DIRECTIONS FOR THIS TASK ->
If a line of the records contains the word "acknowledgments", list it.

[Collected data]
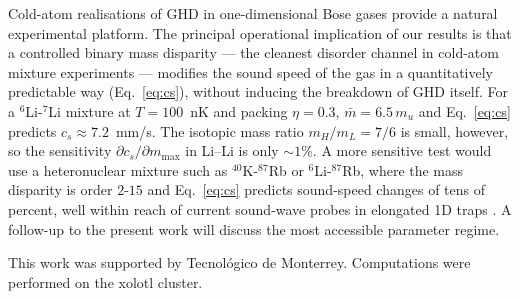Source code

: \documentclass[aps,pre,twocolumn,superscriptaddress,longbibliography,floatfix]{revtex4-2}
\begin{document}
Cold-atom realisations of GHD in one-dimensional Bose gases
\cite{Schemmer2019,Malvania2021,Cataldini2022} provide a
natural experimental platform. The principal operational
implication of our results is that a controlled binary mass
disparity --- the cleanest disorder channel in cold-atom
mixture experiments --- modifies the sound speed of the gas in
a quantitatively predictable way (Eq.~\ref{eq:cs}), without
inducing the breakdown of GHD itself. For a $^{6}$Li-$^{7}$Li mixture at $T=100$~nK and packing
$\eta = 0.3$, $\bar m = 6.5\,m_u$ and Eq.~\eqref{eq:cs}
predicts $c_s\approx 7.2$~mm/s. The isotopic mass ratio
$m_H/m_L = 7/6$ is small, however, so the sensitivity
$\partial c_s/\partial m_{\max}$ in Li--Li is only $\sim 1\%$.
A more sensitive test would use a heteronuclear mixture such
as $^{40}$K-$^{87}$Rb or $^{6}$Li-$^{87}$Rb, where the mass
disparity is order $2$-$15$ and Eq.~\eqref{eq:cs} predicts
sound-speed changes of tens of percent, well within reach of
current sound-wave probes in elongated 1D traps
\cite{Cataldini2022}. A follow-up to the present work will
discuss the most accessible parameter regime.

\begin{acknowledgments}
This work was supported by Tecnol\'ogico de Monterrey.
Computations were performed on the xolotl cluster.
\end{acknowledgments}
\end{document}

RESULT FOR THIS TASK ->
\begin{acknowledgments}
\end{acknowledgments}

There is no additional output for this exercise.